Ощущая давление со стороны своего покровителя Фриновского, Миронов на исходе весны 1937 г., арестовав сначала всех отбывавших ссылку эсеров и меньшевиков, одновременно форсировал минимум полдесятка масштабных дел: ликвидацию «ровсовского заговора», призванную разгромить всех «бывших»; ликвидацию «правотроцкистского заговора» в среде руководства Запсибкрайкома ВКП (б) и крайисполкома, «военно-фашистского заговора» в СибВО (в конце мая 1937 г. Миронов лично допрашивал бывшего сибирского военного Е. М. Косьмина-Увжия, специально этапированного в Новосибирск с Северного Кавказа[240]); а также массовые дела «контрреволюционеров-сектантов» и бывших красных партизан. Эти дела стремительно захватили руководителей предприятий, включая крупнейшие военные заводы, городское и сельское партийно-советское начальство, интеллигенцию, а также многие тысячи рядовых граждан.
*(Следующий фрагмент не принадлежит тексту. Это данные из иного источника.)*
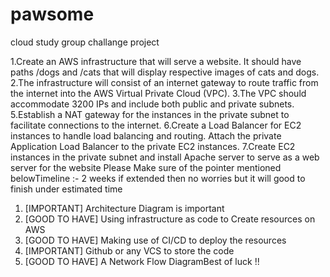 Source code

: # pawsome

cloud study group challange project
 
1.Create an AWS infrastructure that will serve a website. It should have paths /dogs and /cats that will display respective images of cats and dogs.
2.The infrastructure will consist of an internet gateway to route traffic from the internet into the AWS Virtual Private Cloud (VPC).
3.The VPC should accommodate 3200 IPs and include both public and private subnets.
5.Establish a NAT gateway for the instances in the private subnet to facilitate connections to the internet.
6.Create a Load Balancer for EC2 instances to handle load balancing and routing. Attach the private Application Load Balancer to the private EC2 instances.
7.Create EC2 instances in the private subnet and install Apache server to serve as a web server for the website
Please Make sure of the pointer mentioned belowTimeline :- 
2 weeks if extended then no worries but it will good to finish under estimated time 

1. [IMPORTANT] Architecture Diagram is important
2. [GOOD TO HAVE] Using infrastructure as code to Create resources on AWS 
3. [GOOD TO HAVE] Making use of CI/CD to deploy the resources
4. [IMPORTANT] Github or any VCS to store the code 
5. [GOOD TO HAVE] A Network Flow DiagramBest of luck !!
Таким образом, Миронов мог считать себя человеком, с опережением шедшим в правильном направлении во всём, что касалось репрессий. С местным руководством в лице властного Эйхе (привыкшего к большой самостоятельности) Миронов также смог поладить — больше методом кнута, чем пряника. Пряником были ритуальные упоминания о подготовке терактов над Эйхе, которые выбивались из большинства «террористов», кнутом — давление, в том числе с помощью директив союзного НКВД, с целью получить санкции на арест номенклатурных чиновников, нередко относившихся к ближайшему окружению первого секретаря.
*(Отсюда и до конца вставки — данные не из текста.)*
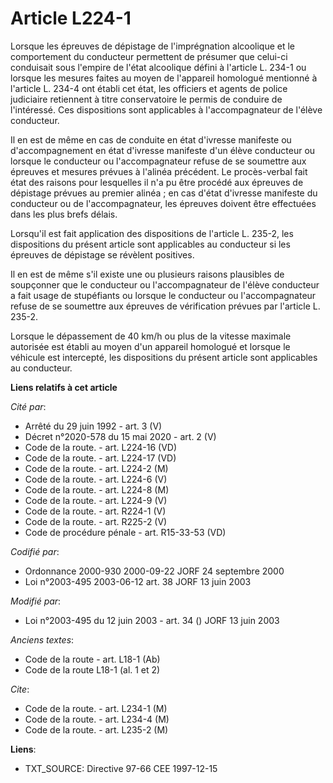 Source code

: # Article L224-1

Lorsque les épreuves de dépistage de l'imprégnation alcoolique et le comportement du conducteur permettent de présumer que
celui-ci conduisait sous l'empire de l'état alcoolique défini à l'article L. 234-1 ou lorsque les mesures faites au moyen de
l'appareil homologué mentionné à l'article L. 234-4 ont établi cet état, les officiers et agents de police judiciaire
retiennent à titre conservatoire le permis de conduire de l'intéressé. Ces dispositions sont applicables à l'accompagnateur
de l'élève conducteur.

Il en est de même en cas de conduite en état d'ivresse manifeste ou d'accompagnement en état d'ivresse manifeste d'un élève
conducteur ou lorsque le conducteur ou l'accompagnateur refuse de se soumettre aux épreuves et mesures prévues à l'alinéa
précédent. Le procès-verbal fait état des raisons pour lesquelles il n'a pu être procédé aux épreuves de dépistage prévues au
premier alinéa ; en cas d'état d'ivresse manifeste du conducteur ou de l'accompagnateur, les épreuves doivent être effectuées
dans les plus brefs délais.

Lorsqu'il est fait application des dispositions de l'article L. 235-2, les dispositions du présent article sont applicables
au conducteur si les épreuves de dépistage se révèlent positives.

Il en est de même s'il existe une ou plusieurs raisons plausibles de soupçonner que le conducteur ou l'accompagnateur de
l'élève conducteur a fait usage de stupéfiants ou lorsque le conducteur ou l'accompagnateur refuse de se soumettre aux
épreuves de vérification prévues par l'article L. 235-2.

Lorsque le dépassement de 40 km/h ou plus de la vitesse maximale autorisée est établi au moyen d'un appareil homologué et
lorsque le véhicule est intercepté, les dispositions du présent article sont applicables au conducteur.

**Liens relatifs à cet article**

_Cité par_:

  - Arrêté du 29 juin 1992 - art. 3 (V)
  - Décret n°2020-578 du 15 mai 2020 - art. 2 (V)
  - Code de la route. - art. L224-16 (VD)
  - Code de la route. - art. L224-17 (VD)
  - Code de la route. - art. L224-2 (M)
  - Code de la route. - art. L224-6 (V)
  - Code de la route. - art. L224-8 (M)
  - Code de la route. - art. L224-9 (V)
  - Code de la route. - art. R224-1 (V)
  - Code de la route. - art. R225-2 (V)
  - Code de procédure pénale - art. R15-33-53 (VD)

_Codifié par_:

  - Ordonnance 2000-930 2000-09-22 JORF 24 septembre 2000
  - Loi n°2003-495 2003-06-12 art. 38 JORF 13 juin 2003

_Modifié par_:

  - Loi n°2003-495 du 12 juin 2003 - art. 34 () JORF 13 juin 2003

_Anciens textes_:

  - Code de la route - art. L18-1 (Ab)
  - Code de la route L18-1 (al. 1 et 2)

_Cite_:

  - Code de la route. - art. L234-1 (M)
  - Code de la route. - art. L234-4 (M)
  - Code de la route. - art. L235-2 (M)

**Liens**:

  - TXT_SOURCE: Directive 97-66 CEE 1997-12-15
Эйхе порой сопротивлялся, звонил в Москву с жалобами на Миронова и его подручного С. П. Попова, ведь каждый арестованный сотрудник краевого аппарата был знаком кадровой недобросовестности Эйхе. Надо полагать, в ЦК предпочитали слушать чекистов, а не Эйхе. И в итоге секретарь крайкома налагал однообразные резолюции: дескать, с арестом такого-то члена бюро крайкома согласен. А люди Миронова сочиняли очередной заговор против Эйхе, обвиняя арестованных в том, что они при посещении первым секретарём театра планировали уронить ему на голову стальную балку весом два с половиной центнера, обёрнутую в целях маскировки «куском сценичного полотна»…[241]
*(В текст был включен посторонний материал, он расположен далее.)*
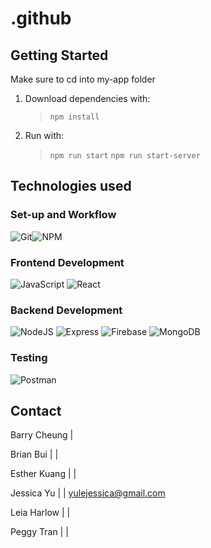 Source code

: # .github



## Getting Started
Make sure to cd into my-app folder
1. Download dependencies with:

   > `npm install`

3. Run with:

   > `npm run start`
   > `npm run start-server`

## Technologies used
### **Set-up and Workflow**
![Git](https://img.shields.io/badge/git-%23F05033.svg?style=for-the-badge&logo=git&logoColor=white)![NPM](https://img.shields.io/badge/NPM-%23000000.svg?style=for-the-badge&logo=npm&logoColor=white)
### **Frontend Development**
![JavaScript](https://img.shields.io/badge/javascript-%23323330.svg?style=for-the-badge&logo=javascript&logoColor=%23F7DF1E)
![React](https://img.shields.io/badge/react-%2320232a.svg?style=for-the-badge&logo=react&logoColor=%2361DAFB)
### **Backend Development**
![NodeJS](https://img.shields.io/badge/node.js-6DA55F?style=for-the-badge&logo=node.js&logoColor=white)
![Express](https://img.shields.io/badge/express-%23039BE5.svg?style=for-the-badge&logo=Express)
![Firebase](https://img.shields.io/badge/firebase-%23039BE5.svg?style=for-the-badge&logo=firebase)
![MongoDB](https://img.shields.io/badge/mongodb-%23316192.svg?style=for-the-badge&logo=mongodb&logoColor=white)
### **Testing**
![Postman](https://img.shields.io/badge/Postman-FF6C37?style=for-the-badge&logo=postman&logoColor=white)

## Contact
Barry Cheung | 

Brian Bui |  | 

Esther Kuang | |

Jessica Yu | | yulejessica@gmail.com

Leia Harlow | |

Peggy Tran | |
В отношении своих кадров Миронов также оказался сторонником классической политики кнута и пряника. Многих оперативников, согласных на масштабные фальсификации, он выдвинул на руководящие должности, добился выделения им множества наград и званий. Мироновские замы и начальники отделов — Григорий Горбач, Серафим Попов, Дмитрий Гречухин — уже летом и осенью 37-го возглавили управления НКВД в Омске, Барнауле и Красноярске.